Many times, a delivery company doing parcel deliveries on behalf of its clients to the clients’ customers (the recipients) doesn’t have a direct relationship with the recipient herself. All it has is the parcel, the attached name and address, and maybe a product description on the airway bill. Nevertheless, there are numerous steps in the logistics funnel when the delivery company would like to communicate to the recipient; the simplest example is sending an “I’m coming” notification on the day of (attempted) delivery. These notifications themselves present rich opportunities for data scientists for experimentation. One simple thing is to get the language right. In the Middle East, in countries like the UAE, more than half the population is expats, so we can probably do better than a country default.
In this region, the simplest base case is to tell an arabic name apart from a non-arabic name, and assume that arabic/english notifications work for those two cases. While working on this arabic-vs-rest classification problem, I was curious how good out-of-the-box models perform with publicly available data, and then compare that with what we can achieve with internal data / features derived from millions of deliveries.
Building a training set from publicly available data
Fortunately there are some publicly available datasets that we can merge to get training data.
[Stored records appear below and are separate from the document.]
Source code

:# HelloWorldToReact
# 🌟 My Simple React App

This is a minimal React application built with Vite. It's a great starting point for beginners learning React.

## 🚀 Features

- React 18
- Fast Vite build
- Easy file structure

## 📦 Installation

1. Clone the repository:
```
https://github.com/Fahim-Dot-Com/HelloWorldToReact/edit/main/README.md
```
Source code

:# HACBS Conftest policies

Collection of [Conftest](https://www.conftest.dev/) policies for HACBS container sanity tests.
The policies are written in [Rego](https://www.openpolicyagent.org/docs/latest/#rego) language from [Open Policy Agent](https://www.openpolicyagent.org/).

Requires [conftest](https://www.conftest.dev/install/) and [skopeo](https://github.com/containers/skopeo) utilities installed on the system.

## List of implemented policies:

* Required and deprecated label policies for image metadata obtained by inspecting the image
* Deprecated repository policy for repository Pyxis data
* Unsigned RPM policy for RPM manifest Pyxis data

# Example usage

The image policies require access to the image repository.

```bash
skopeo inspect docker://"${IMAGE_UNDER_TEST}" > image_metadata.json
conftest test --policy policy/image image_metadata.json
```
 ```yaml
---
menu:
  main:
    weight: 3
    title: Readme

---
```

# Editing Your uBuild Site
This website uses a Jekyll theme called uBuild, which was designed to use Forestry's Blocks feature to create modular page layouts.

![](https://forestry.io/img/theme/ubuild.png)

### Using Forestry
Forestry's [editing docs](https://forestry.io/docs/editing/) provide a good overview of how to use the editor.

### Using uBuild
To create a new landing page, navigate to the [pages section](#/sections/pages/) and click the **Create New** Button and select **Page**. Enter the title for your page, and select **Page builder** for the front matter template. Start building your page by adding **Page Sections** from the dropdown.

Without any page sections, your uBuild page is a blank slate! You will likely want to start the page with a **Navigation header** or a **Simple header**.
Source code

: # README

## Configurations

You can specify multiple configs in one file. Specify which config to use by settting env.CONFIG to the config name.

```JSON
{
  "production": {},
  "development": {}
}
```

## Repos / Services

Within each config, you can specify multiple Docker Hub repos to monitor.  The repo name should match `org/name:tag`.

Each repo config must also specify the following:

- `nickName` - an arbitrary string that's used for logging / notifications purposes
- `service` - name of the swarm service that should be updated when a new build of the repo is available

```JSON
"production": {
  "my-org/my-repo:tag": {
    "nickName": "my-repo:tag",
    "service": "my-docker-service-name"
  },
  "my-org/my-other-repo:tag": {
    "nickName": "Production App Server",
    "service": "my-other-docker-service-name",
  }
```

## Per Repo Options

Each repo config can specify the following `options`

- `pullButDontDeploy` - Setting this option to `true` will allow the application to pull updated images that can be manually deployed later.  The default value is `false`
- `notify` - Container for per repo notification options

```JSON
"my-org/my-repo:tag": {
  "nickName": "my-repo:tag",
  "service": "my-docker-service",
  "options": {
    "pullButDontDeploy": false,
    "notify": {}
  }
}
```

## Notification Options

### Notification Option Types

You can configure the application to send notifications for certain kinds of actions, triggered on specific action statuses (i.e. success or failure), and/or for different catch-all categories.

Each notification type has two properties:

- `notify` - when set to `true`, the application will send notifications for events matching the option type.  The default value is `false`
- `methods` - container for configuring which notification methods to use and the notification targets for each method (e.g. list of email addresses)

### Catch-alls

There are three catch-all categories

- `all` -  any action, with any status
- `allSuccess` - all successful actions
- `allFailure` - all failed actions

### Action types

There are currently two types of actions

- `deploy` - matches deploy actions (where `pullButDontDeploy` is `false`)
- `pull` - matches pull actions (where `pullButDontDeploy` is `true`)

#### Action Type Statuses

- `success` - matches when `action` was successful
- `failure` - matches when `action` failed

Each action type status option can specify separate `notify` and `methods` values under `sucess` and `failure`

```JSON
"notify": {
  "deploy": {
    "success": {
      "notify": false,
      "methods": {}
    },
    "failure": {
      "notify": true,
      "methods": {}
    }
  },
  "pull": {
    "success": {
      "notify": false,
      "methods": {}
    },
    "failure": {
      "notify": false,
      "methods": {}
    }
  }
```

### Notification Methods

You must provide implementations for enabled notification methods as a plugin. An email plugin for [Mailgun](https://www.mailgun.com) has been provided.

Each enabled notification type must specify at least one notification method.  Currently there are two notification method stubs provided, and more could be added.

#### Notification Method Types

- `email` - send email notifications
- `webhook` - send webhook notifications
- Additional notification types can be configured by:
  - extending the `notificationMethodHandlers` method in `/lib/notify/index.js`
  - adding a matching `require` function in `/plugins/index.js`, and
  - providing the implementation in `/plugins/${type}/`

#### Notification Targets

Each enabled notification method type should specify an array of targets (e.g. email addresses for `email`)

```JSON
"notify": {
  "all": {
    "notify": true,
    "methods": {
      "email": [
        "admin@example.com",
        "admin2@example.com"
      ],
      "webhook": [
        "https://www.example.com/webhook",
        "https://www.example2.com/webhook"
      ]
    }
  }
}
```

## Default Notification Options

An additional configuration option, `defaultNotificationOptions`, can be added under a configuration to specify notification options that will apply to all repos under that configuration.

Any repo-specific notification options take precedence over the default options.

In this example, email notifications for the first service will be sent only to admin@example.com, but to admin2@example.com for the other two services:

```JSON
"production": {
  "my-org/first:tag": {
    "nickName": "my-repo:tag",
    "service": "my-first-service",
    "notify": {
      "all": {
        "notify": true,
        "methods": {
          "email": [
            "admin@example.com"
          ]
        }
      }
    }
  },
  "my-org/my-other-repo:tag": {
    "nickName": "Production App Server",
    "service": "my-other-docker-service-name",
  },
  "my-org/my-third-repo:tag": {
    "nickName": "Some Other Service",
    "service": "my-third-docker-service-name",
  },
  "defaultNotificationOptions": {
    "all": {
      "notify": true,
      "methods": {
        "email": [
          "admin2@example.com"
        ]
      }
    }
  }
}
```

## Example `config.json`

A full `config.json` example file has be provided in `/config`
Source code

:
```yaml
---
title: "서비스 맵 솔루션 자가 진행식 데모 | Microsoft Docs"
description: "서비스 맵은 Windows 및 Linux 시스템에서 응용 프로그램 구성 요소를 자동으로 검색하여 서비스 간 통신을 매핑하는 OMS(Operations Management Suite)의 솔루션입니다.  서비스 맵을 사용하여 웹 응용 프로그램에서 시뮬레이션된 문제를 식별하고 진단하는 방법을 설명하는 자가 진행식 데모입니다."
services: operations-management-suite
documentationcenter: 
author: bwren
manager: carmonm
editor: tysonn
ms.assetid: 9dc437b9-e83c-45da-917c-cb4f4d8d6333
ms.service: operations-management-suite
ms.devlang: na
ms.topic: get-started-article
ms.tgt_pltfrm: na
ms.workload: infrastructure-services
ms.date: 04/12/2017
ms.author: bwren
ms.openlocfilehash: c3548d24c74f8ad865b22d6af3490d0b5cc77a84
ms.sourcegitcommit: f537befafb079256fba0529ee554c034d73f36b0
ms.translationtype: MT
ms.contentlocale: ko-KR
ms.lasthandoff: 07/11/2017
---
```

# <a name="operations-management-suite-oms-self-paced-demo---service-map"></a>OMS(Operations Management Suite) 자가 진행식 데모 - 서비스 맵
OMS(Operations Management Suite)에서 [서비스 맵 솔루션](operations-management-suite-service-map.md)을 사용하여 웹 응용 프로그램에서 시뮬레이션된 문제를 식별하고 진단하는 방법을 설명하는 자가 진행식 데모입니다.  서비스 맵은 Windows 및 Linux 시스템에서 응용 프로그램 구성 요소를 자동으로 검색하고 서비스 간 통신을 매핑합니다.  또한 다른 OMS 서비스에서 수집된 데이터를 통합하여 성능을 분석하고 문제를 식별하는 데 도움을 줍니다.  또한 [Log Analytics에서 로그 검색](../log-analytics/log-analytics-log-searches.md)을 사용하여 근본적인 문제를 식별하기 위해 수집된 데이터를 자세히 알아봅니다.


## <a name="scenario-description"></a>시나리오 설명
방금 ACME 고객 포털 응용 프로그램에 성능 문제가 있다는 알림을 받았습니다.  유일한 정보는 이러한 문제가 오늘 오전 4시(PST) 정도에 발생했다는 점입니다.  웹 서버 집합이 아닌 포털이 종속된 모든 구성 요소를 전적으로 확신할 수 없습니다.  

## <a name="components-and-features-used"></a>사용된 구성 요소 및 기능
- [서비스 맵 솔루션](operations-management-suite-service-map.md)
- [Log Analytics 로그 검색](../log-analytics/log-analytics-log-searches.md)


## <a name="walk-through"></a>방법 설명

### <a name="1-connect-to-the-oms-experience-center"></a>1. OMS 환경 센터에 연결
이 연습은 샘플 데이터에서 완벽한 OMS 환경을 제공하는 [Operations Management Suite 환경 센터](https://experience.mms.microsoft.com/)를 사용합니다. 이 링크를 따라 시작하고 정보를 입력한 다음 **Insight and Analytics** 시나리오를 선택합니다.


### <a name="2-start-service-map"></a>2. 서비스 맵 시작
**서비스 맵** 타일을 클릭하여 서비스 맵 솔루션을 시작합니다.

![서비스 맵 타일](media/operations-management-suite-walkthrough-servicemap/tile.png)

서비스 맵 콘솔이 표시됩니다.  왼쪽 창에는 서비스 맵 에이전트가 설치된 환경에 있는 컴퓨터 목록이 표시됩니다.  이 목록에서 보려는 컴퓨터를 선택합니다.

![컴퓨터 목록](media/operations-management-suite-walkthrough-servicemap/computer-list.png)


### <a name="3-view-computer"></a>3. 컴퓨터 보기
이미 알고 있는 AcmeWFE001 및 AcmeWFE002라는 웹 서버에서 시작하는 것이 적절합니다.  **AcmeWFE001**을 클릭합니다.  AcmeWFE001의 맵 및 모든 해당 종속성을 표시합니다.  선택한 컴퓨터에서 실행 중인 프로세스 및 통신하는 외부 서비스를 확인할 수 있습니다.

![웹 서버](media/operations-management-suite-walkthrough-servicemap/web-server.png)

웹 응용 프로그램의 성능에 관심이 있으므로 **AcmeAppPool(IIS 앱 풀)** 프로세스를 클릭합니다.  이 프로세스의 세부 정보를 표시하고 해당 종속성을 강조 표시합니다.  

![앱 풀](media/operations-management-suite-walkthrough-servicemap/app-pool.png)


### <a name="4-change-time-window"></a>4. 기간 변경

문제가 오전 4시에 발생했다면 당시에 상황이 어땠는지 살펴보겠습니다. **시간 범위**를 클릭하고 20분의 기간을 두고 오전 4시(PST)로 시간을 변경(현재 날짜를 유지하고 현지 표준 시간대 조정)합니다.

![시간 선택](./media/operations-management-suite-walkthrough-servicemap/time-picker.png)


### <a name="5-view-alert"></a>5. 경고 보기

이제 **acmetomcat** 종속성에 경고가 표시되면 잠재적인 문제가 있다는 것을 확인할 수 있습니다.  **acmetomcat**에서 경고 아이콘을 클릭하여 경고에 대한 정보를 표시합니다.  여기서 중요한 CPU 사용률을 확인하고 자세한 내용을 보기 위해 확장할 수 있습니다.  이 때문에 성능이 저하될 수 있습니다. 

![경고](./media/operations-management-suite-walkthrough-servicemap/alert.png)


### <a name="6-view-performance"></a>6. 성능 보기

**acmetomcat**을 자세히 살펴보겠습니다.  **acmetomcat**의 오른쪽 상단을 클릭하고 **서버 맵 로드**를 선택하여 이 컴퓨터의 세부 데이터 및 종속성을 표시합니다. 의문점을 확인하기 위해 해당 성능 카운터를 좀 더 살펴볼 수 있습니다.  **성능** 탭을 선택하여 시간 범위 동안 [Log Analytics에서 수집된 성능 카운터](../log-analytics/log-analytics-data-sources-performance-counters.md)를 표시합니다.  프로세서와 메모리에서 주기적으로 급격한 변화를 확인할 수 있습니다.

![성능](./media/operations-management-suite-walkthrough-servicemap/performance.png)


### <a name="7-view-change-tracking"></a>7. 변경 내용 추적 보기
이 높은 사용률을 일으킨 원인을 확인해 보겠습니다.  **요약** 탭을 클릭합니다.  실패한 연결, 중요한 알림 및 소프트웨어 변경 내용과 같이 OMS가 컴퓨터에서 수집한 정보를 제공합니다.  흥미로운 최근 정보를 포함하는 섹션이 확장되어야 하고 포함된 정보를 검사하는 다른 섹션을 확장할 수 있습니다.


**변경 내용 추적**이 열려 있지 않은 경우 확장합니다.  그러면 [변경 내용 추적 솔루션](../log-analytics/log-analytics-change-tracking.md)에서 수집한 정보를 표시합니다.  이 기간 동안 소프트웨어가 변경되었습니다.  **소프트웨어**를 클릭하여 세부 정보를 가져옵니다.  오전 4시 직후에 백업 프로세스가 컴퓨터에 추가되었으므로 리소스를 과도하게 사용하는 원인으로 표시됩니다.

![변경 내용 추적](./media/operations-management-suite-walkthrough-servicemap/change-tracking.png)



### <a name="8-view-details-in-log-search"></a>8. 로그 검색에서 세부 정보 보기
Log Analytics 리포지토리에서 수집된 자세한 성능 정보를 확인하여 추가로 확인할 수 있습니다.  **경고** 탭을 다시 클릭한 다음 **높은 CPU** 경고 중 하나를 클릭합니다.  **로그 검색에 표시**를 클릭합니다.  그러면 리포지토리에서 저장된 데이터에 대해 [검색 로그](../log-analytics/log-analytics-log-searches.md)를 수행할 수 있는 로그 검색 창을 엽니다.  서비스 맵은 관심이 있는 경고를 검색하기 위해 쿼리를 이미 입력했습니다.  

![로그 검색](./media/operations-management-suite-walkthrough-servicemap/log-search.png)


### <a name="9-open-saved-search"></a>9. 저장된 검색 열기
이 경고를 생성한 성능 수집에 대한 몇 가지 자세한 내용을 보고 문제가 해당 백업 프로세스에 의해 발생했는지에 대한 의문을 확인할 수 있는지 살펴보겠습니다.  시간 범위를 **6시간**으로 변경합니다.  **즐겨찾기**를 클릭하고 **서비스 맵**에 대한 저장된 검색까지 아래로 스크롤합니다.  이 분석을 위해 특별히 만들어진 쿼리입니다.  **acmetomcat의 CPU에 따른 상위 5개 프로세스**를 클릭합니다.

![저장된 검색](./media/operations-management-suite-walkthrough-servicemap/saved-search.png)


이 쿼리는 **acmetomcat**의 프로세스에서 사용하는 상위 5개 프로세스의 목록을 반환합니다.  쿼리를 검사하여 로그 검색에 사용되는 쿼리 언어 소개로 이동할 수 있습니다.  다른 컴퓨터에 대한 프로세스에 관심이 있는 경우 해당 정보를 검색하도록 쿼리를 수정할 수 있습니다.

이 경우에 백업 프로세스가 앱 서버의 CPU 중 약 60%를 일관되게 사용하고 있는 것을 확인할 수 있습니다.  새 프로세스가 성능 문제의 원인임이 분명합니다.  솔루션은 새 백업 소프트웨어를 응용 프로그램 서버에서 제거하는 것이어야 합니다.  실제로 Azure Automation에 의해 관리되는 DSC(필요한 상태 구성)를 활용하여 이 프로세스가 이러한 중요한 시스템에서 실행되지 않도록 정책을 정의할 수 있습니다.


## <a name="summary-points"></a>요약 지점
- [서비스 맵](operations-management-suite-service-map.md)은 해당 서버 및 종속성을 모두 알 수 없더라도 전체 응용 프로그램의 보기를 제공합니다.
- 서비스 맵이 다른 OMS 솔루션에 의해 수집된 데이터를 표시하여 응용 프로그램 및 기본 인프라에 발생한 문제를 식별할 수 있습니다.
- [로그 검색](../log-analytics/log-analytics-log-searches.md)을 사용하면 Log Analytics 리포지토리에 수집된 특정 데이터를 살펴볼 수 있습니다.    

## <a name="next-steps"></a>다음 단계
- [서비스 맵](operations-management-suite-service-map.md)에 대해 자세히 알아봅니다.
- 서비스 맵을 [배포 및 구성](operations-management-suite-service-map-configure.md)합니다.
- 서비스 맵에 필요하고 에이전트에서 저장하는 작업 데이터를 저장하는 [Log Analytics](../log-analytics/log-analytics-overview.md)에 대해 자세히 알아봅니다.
Specifically, I used these sources (first 4 for arabic, last for english):
Using these sources I created a training set of 10,000 names:
- 5,000 arabic, 5,000 english
- 8,000 for training (balanced)
- 2,000 for testing (balanced)
Some arabic examples: ahmed, ghalib, hasna, salar, afruz. Some english examples: john, westwood, eldon, corina, margareta.
The names are cleaned: ASCII a-z letters only; all lower-case; at least 3 characters long; some arabic names are also common in english speaking countries (like ahmed or ali), these were removed from english; and so on.
I specifically wanted to see how bag-of-chars feature vectors perform against one-hot encoded ones; other than that I just wanted to try a bunch of models I had anyway from previous SKL and Pytorch projects:
- logistic regression
- simple decision trees
- Random Forests
- Gradient Boosted Trees
- Neural nets
- fully connected deep NNs in Pytorch,
- and finally CNNs in Pytorch.
I won’t go into the details of these models, I will just show results.
- the tree based and NN models have enough parameters to learn the training set (train accuracy approaches 100%)
- the neural nets don't outperfom the trees
- neither model is able to go significantly above 90% test accuracy, so generalization is limited
- 90% is not good enough for production on this problem (although that wasn’t the goal here)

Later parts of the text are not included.